As warned, the skin was rubbery and not appealing to eat. The flesh itself was not flaky, cooked texture very similar to tuna, firm and meaty. And it tasted a bit like tuna too, like yellowfin steaks cooked well done. Interesting. But no compusion for a repeat.

Then we tried Alaskan black cod fillet, which also was abundant in the fish dept. I know I cooked it at least once or twice before but couldn't remember the results, which probably says much. This is the fish that Japanese restaurants (Nobu first, I think) marinate in miso before grilling. I did the minimal-seasoning thing again, in butter/oil again, but I added a dash of Penzey's Sunny Paris seasoning. The skin and flesh both browned nicely. The flesh was amazingly light on the tongue, like sole or turbot, and quite tasty. I'll use less oil next time...

Local wine store's March sales include Notro 2007 Torrontes, a lovely white wine from Argentina. The label boasts pairing with salads, light fish dishes, and spicy Thai, Vietnamese and Chinese cuisine. They're right! Excellent with all the white fishes we've been eating. And with sushi too. REALLY good with sushi.

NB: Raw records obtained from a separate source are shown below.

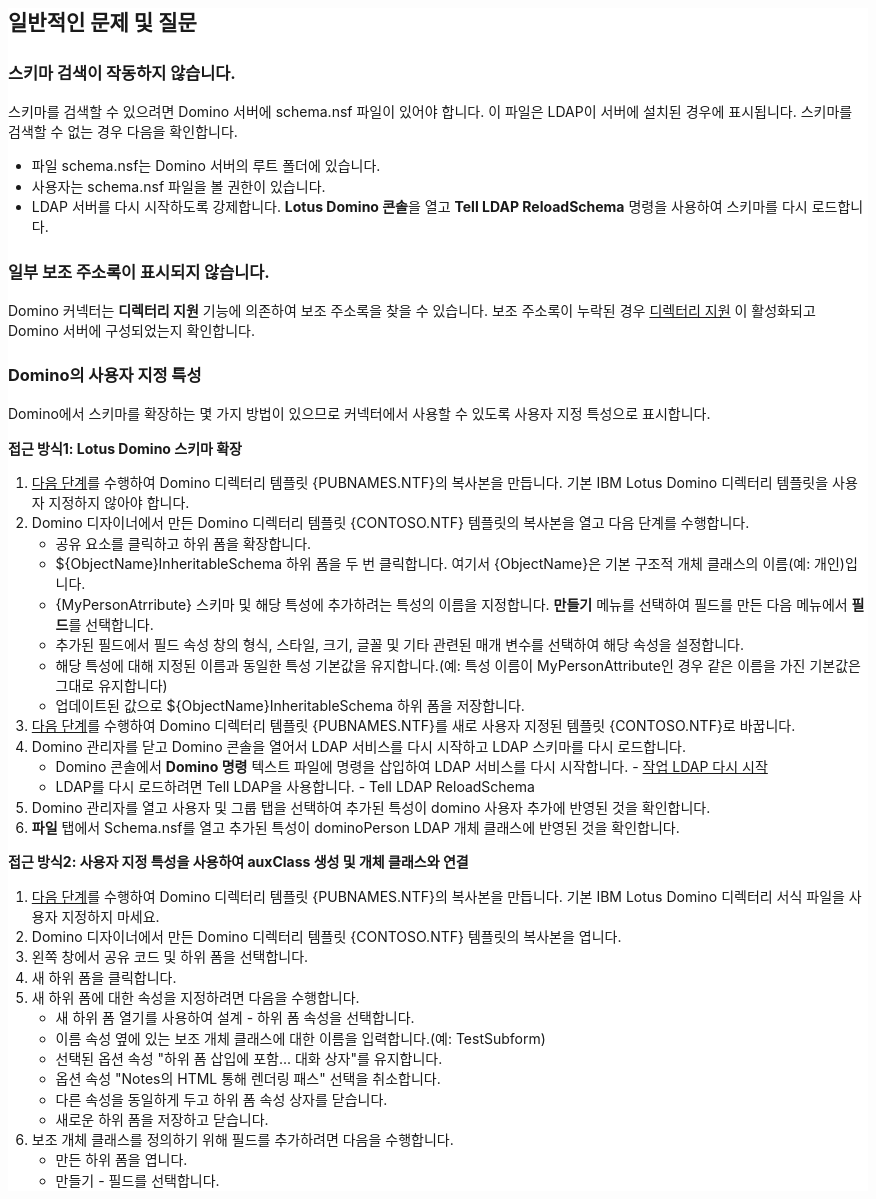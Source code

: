 ## <a name="common-issues-and-questions"></a>일반적인 문제 및 질문
### <a name="schema-detection-does-not-work"></a>스키마 검색이 작동하지 않습니다.
스키마를 검색할 수 있으려면 Domino 서버에 schema.nsf 파일이 있어야 합니다. 이 파일은 LDAP이 서버에 설치된 경우에 표시됩니다. 스키마를 검색할 수 없는 경우 다음을 확인합니다.

* 파일 schema.nsf는 Domino 서버의 루트 폴더에 있습니다.
* 사용자는 schema.nsf 파일을 볼 권한이 있습니다.
* LDAP 서버를 다시 시작하도록 강제합니다. **Lotus Domino 콘솔**을 열고 **Tell LDAP ReloadSchema** 명령을 사용하여 스키마를 다시 로드합니다.

### <a name="not-all-secondary-address-books-are-visible"></a>일부 보조 주소록이 표시되지 않습니다.
Domino 커넥터는 **디렉터리 지원** 기능에 의존하여 보조 주소록을 찾을 수 있습니다. 보조 주소록이 누락된 경우 [디렉터리 지원](http://publib.boulder.ibm.com/infocenter/domhelp/v8r0/index.jsp?topic=%2Fcom.ibm.help.domino.admin85.doc%2FH_ABOUT_DIRECTORY_ASSISTANCE.html) 이 활성화되고 Domino 서버에 구성되었는지 확인합니다.

### <a name="custom-attributes-in-domino"></a>Domino의 사용자 지정 특성
Domino에서 스키마를 확장하는 몇 가지 방법이 있으므로 커넥터에서 사용할 수 있도록 사용자 지정 특성으로 표시합니다.

**접근 방식1: Lotus Domino 스키마 확장**

1. [다음 단계](http://publib.boulder.ibm.com/infocenter/domhelp/v8r0/index.jsp?topic=%2Fcom.ibm.help.domino.admin85.doc%2FH_CREATING_A_COPY_OF_THE_DEFAULT_PUBIC_ADDRESS_BOOK_TEMPLATE.html)를 수행하여 Domino 디렉터리 템플릿 {PUBNAMES.NTF}의 복사본을 만듭니다. 기본 IBM Lotus Domino 디렉터리 템플릿을 사용자 지정하지 않아야 합니다.
2. Domino 디자이너에서 만든 Domino 디렉터리 템플릿 {CONTOSO.NTF} 템플릿의 복사본을 열고 다음 단계를 수행합니다.
   * 공유 요소를 클릭하고 하위 폼을 확장합니다.
   * ${ObjectName}InheritableSchema 하위 폼을 두 번 클릭합니다. 여기서 {ObjectName}은 기본 구조적 개체 클래스의 이름(예: 개인)입니다.
   * {MyPersonAtrribute} 스키마 및 해당 특성에 추가하려는 특성의 이름을 지정합니다. **만들기** 메뉴를 선택하여 필드를 만든 다음 메뉴에서 **필드**를 선택합니다.
   * 추가된 필드에서 필드 속성 창의 형식, 스타일, 크기, 글꼴 및 기타 관련된 매개 변수를 선택하여 해당 속성을 설정합니다.
   * 해당 특성에 대해 지정된 이름과 동일한 특성 기본값을 유지합니다.(예: 특성 이름이 MyPersonAttribute인 경우 같은 이름을 가진 기본값은 그대로 유지합니다)
   * 업데이트된 값으로 ${ObjectName}InheritableSchema 하위 폼을 저장합니다.
3. [다음 단계](http://publib.boulder.ibm.com/infocenter/domhelp/v8r0/index.jsp?topic=%2Fcom.ibm.help.domino.admin85.doc%2FH_ABOUT_RULES_FOR_CUSTOMIZING_THE_PUBLIC_ADDRESS_BOOK.html)를 수행하여 Domino 디렉터리 템플릿 {PUBNAMES.NTF}를 새로 사용자 지정된 템플릿 {CONTOSO.NTF}로 바꿉니다.
4. Domino 관리자를 닫고 Domino 콘솔을 열어서 LDAP 서비스를 다시 시작하고 LDAP 스키마를 다시 로드합니다.
   * Domino 콘솔에서 **Domino 명령** 텍스트 파일에 명령을 삽입하여 LDAP 서비스를 다시 시작합니다. - [작업 LDAP 다시 시작](http://publib.boulder.ibm.com/infocenter/domhelp/v8r0/index.jsp?topic=%2Fcom.ibm.help.domino.admin85.doc%2FH_STARTING_AND_STOPPING_THE_LDAP_SERVER_OVER.html)
   * LDAP를 다시 로드하려면 Tell LDAP을 사용합니다. - Tell LDAP ReloadSchema
5. Domino 관리자를 열고 사용자 및 그룹 탭을 선택하여 추가된 특성이 domino 사용자 추가에 반영된 것을 확인합니다.
6. **파일** 탭에서 Schema.nsf를 열고 추가된 특성이 dominoPerson LDAP 개체 클래스에 반영된 것을 확인합니다.

**접근 방식2: 사용자 지정 특성을 사용하여 auxClass 생성 및 개체 클래스와 연결**

1. [다음 단계](http://publib.boulder.ibm.com/infocenter/domhelp/v8r0/index.jsp?topic=%2Fcom.ibm.help.domino.admin85.doc%2FH_CREATING_A_COPY_OF_THE_DEFAULT_PUBIC_ADDRESS_BOOK_TEMPLATE.html)를 수행하여 Domino 디렉터리 템플릿 {PUBNAMES.NTF}의 복사본을 만듭니다. 기본 IBM Lotus Domino 디렉터리 서식 파일을 사용자 지정하지 마세요.
2. Domino 디자이너에서 만든 Domino 디렉터리 템플릿 {CONTOSO.NTF} 템플릿의 복사본을 엽니다.
3. 왼쪽 창에서 공유 코드 및 하위 폼을 선택합니다.
4. 새 하위 폼을 클릭합니다.
5. 새 하위 폼에 대한 속성을 지정하려면 다음을 수행합니다.
   * 새 하위 폼 열기를 사용하여 설계 - 하위 폼 속성을 선택합니다.
   * 이름 속성 옆에 있는 보조 개체 클래스에 대한 이름을 입력합니다.(예: TestSubform)
   * 선택된 옵션 속성 "하위 폼 삽입에 포함... 대화 상자"를 유지합니다.
   * 옵션 속성 "Notes의 HTML 통해 렌더링 패스" 선택을 취소합니다.
   * 다른 속성을 동일하게 두고 하위 폼 속성 상자를 닫습니다.
   * 새로운 하위 폼을 저장하고 닫습니다.
6. 보조 개체 클래스를 정의하기 위해 필드를 추가하려면 다음을 수행합니다.
   * 만든 하위 폼을 엽니다.
   * 만들기 - 필드를 선택합니다.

Please note: Penzeys Spices ROCK. I miss Ariana's Caravan being the spice merchant of Grand Central's food market, but Penzey's is totally cool too. I have never in my life used pre-blended seasonings other than Herbs de Provence or curry powder, feeling they were somehow cheating. And yes, pre-mixed curry powder is not subtle and I really only use it on a few vegs like buttered corn, when I'm too lazy to make my own mix for a small quantity. But Sunny Paris is completely addictive, utterly delicious, and I never would've thought of it myself. Contains purple shallots, chives, green peppercorn, basil, tarragon, chervil, bay leaf and dill weed. Smells a bit sharp in the bottle, but once it hits the warmth of the pan it transforms and blossoms into come-hither yumminess perfect on fish, chicken, veggies, mashed potatoes and eggs. The price is pretty steep but a little goes a long way. Entirely worth it.